PROVIDED ENTRIES:
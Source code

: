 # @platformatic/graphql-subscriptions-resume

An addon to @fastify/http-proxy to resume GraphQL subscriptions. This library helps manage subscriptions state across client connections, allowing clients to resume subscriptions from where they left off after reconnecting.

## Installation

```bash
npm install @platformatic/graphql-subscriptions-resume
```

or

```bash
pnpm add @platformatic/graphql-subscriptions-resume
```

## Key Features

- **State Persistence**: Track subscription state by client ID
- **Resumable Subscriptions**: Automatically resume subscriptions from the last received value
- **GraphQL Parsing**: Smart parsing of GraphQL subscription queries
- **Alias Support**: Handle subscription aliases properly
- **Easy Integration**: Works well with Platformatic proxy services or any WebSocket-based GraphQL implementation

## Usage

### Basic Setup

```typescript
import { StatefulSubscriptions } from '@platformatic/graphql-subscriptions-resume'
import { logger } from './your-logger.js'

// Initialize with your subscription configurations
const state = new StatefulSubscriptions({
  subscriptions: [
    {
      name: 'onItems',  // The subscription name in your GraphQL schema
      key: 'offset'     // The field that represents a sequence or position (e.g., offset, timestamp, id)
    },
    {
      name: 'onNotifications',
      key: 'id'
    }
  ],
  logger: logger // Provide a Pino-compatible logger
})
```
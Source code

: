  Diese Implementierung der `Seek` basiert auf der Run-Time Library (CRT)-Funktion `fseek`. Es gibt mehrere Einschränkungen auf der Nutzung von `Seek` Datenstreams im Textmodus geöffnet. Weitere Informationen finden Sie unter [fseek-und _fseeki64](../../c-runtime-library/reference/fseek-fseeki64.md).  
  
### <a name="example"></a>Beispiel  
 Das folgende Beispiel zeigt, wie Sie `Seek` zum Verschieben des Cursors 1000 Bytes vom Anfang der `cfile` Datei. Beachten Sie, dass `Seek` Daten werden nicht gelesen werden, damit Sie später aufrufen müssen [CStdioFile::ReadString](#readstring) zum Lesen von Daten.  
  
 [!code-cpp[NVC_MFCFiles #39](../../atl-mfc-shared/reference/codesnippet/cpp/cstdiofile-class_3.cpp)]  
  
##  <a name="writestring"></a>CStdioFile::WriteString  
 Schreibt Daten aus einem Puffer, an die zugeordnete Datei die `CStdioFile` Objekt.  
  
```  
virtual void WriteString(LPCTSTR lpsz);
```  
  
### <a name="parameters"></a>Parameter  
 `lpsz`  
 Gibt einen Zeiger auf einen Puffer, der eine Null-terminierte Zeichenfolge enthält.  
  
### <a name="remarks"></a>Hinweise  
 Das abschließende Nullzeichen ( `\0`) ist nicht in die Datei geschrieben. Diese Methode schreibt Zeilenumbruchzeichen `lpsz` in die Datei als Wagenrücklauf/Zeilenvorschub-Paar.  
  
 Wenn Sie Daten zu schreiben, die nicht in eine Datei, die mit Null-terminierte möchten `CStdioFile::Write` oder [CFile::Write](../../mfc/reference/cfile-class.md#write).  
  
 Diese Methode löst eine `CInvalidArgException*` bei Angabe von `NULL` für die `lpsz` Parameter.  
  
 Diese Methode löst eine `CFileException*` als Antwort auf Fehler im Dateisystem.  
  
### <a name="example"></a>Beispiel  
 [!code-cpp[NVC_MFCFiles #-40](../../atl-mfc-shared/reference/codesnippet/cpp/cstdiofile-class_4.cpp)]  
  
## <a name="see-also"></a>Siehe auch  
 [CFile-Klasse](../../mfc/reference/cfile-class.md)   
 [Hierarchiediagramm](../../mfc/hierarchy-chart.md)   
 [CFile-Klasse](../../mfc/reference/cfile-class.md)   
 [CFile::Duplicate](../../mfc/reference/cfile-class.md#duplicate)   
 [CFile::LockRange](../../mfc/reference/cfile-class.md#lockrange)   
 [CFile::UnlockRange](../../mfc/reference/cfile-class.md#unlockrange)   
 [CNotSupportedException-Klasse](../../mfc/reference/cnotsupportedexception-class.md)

WHAT NEEDS TO BE DONE: Each line above that contains the word "Parameter" should be counted, and only the total given.

RESULT OF THIS TASK: 2